**WHAT IS EXPECTED:**
Search the data below for the word "ファイル名" and report how many lines contain it, with no added words.
****************
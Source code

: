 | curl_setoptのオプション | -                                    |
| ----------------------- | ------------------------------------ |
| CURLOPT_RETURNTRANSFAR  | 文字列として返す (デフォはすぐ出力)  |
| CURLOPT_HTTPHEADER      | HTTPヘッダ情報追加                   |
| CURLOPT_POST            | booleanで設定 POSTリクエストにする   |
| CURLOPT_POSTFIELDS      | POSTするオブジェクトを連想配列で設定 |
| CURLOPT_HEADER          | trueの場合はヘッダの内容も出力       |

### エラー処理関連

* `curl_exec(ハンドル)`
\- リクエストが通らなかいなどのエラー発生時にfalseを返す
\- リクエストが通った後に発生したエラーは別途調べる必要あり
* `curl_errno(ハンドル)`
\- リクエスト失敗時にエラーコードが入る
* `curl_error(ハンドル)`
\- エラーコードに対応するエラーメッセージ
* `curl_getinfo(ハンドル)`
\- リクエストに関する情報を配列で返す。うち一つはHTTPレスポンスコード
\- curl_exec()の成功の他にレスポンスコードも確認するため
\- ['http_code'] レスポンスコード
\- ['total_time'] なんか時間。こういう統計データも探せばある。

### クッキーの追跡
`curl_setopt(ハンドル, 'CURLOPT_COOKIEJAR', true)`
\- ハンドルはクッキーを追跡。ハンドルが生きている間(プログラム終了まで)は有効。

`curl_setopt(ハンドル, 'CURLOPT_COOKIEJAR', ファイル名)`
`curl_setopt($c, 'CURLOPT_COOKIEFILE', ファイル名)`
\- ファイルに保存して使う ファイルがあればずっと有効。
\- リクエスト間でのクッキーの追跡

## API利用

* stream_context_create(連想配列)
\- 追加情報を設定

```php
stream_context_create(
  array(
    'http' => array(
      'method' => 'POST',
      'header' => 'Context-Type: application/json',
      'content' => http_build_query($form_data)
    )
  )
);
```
****************
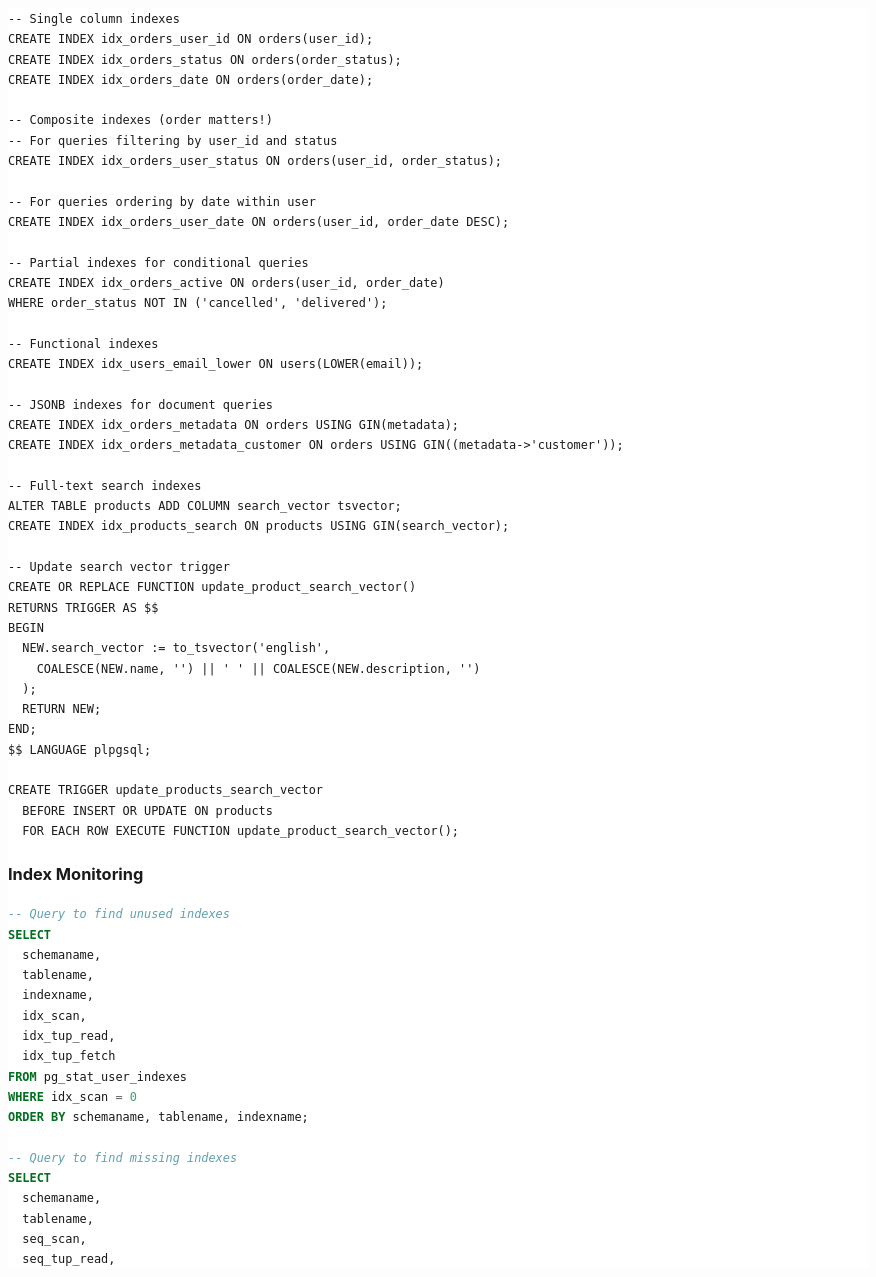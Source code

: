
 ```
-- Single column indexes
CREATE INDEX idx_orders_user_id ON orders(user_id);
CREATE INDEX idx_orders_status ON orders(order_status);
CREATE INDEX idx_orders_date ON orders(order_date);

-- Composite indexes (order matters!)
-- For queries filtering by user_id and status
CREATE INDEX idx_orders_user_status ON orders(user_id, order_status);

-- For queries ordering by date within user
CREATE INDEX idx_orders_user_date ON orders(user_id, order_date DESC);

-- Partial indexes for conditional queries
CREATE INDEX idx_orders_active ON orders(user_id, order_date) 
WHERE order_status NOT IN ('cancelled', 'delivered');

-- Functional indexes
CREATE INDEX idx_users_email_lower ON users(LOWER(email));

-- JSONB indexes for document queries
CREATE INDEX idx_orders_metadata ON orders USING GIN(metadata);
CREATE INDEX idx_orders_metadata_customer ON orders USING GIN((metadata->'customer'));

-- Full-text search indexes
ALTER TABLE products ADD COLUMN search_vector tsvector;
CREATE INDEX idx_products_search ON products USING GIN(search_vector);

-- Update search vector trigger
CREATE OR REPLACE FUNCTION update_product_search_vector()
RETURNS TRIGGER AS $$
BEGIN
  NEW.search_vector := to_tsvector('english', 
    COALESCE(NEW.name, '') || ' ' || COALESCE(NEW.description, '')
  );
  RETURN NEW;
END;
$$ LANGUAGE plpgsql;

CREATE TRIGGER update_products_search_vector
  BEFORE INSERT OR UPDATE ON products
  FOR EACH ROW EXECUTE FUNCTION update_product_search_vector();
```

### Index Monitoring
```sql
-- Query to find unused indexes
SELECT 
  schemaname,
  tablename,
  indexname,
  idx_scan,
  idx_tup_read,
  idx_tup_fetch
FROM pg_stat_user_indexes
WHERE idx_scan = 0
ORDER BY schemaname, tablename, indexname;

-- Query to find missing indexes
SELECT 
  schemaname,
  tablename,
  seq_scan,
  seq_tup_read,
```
****************
**RESULT OF THIS EXERCISE:**
2